> **WHAT THE EXERCISE ASKS**: Write out exactly the lines from the start of the entries through the one that contains "- Intuitive drag-and-drop", including both.

** RECORDS SHOWN follows **

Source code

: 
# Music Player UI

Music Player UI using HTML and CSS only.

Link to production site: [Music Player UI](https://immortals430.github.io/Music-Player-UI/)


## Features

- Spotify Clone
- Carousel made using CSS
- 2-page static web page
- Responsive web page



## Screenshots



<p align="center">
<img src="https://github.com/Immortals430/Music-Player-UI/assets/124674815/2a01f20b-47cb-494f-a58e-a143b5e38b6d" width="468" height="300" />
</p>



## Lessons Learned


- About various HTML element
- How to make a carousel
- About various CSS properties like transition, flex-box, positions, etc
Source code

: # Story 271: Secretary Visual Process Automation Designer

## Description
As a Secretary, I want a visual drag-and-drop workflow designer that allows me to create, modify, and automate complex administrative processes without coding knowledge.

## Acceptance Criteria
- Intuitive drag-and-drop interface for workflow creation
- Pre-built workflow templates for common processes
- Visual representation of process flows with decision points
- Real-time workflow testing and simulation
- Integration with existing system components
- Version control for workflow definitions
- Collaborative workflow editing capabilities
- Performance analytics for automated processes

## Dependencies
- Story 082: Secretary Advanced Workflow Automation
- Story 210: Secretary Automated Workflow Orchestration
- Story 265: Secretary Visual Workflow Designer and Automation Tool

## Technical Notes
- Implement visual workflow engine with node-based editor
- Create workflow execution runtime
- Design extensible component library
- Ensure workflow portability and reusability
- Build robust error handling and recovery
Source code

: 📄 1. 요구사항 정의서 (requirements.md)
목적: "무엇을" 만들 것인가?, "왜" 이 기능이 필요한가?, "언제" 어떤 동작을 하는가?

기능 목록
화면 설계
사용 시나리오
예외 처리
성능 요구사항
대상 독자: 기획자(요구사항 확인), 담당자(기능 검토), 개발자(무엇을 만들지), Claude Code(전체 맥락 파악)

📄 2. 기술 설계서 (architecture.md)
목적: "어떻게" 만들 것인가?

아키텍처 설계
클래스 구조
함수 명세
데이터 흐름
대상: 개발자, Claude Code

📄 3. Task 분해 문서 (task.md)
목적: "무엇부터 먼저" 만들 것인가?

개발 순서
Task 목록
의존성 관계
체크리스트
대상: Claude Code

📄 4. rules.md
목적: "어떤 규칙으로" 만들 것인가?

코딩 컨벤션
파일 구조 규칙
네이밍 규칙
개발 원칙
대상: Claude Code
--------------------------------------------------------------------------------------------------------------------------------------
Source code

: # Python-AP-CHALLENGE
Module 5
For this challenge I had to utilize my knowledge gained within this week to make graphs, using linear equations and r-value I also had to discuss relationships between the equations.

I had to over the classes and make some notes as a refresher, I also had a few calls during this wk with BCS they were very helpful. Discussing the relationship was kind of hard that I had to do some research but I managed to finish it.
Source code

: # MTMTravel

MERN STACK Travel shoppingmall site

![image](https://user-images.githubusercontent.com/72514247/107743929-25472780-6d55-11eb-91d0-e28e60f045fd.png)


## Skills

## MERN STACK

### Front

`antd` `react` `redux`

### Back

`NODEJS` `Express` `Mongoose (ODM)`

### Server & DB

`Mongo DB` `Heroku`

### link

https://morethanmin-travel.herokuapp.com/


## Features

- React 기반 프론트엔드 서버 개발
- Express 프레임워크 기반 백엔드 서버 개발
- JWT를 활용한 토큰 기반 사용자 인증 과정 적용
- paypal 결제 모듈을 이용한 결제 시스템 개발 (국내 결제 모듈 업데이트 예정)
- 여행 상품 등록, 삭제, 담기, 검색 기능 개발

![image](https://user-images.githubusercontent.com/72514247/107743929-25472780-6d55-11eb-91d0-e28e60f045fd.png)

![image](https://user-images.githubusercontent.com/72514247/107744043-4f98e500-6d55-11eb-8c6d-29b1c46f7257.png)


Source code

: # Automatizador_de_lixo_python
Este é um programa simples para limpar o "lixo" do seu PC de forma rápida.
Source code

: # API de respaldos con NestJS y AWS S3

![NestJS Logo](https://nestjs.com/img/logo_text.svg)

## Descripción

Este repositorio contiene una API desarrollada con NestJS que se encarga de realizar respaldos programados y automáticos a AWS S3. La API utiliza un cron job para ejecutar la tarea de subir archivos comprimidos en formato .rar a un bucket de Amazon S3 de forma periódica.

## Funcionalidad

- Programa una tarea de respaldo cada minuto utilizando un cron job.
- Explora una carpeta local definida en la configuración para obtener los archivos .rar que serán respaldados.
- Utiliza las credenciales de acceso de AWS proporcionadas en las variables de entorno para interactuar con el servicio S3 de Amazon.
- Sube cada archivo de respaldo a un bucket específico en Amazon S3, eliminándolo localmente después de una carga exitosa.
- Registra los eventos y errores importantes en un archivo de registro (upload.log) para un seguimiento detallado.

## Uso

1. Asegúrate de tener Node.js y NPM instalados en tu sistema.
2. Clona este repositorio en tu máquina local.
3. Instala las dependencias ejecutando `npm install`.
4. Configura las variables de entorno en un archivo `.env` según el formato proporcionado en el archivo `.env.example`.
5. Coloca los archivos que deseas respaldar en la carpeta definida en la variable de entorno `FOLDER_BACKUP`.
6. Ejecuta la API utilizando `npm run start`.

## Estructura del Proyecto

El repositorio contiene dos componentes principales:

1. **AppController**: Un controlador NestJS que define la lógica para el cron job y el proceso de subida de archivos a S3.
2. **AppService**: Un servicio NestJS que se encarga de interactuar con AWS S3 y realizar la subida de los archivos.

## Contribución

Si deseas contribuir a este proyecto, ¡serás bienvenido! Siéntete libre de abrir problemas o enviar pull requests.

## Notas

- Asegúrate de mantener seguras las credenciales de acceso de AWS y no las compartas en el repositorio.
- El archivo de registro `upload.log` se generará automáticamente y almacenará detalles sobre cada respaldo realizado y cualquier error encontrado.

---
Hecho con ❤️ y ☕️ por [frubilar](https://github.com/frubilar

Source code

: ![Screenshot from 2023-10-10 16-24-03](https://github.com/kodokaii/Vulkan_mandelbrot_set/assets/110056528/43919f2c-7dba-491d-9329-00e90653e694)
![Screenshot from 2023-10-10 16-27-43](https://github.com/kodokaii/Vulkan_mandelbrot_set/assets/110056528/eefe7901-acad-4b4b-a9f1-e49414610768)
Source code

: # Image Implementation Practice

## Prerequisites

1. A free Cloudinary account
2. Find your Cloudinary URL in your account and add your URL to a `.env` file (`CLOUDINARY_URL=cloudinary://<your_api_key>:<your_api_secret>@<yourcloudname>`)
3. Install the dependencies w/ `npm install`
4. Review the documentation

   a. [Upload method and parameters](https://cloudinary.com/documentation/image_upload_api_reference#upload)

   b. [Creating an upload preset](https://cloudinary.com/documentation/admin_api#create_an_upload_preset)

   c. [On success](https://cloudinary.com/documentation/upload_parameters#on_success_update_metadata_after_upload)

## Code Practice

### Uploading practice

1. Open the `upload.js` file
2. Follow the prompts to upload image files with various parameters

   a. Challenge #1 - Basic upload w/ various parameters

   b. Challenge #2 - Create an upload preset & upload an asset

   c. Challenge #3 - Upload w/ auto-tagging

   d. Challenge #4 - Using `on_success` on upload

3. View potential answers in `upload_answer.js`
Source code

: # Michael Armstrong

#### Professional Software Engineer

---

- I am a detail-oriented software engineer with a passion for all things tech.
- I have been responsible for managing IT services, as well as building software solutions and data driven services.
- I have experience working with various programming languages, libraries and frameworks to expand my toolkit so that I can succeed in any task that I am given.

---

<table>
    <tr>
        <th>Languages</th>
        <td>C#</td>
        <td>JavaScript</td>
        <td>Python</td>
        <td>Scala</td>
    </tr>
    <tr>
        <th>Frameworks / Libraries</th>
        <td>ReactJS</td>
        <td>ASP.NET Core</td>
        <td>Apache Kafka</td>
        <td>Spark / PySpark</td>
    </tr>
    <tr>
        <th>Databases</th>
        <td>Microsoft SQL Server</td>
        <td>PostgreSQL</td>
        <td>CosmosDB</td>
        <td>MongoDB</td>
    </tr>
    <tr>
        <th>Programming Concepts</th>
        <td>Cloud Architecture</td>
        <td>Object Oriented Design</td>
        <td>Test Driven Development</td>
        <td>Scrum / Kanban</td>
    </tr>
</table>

** End of RECORDS SHOWN **

> **SOLUTION FOR THIS EXERCISE**:
Source code

: 
# Music Player UI

Music Player UI using HTML and CSS only.

Link to production site: [Music Player UI](https://immortals430.github.io/Music-Player-UI/)


## Features

- Spotify Clone
- Carousel made using CSS
- 2-page static web page
- Responsive web page



## Screenshots



<p align="center">
<img src="https://github.com/Immortals430/Music-Player-UI/assets/124674815/2a01f20b-47cb-494f-a58e-a143b5e38b6d" width="468" height="300" />
</p>



## Lessons Learned


- About various HTML element
- How to make a carousel
- About various CSS properties like transition, flex-box, positions, etc
Source code

: # Story 271: Secretary Visual Process Automation Designer

## Description
As a Secretary, I want a visual drag-and-drop workflow designer that allows me to create, modify, and automate complex administrative processes without coding knowledge.

## Acceptance Criteria
- Intuitive drag-and-drop interface for workflow creation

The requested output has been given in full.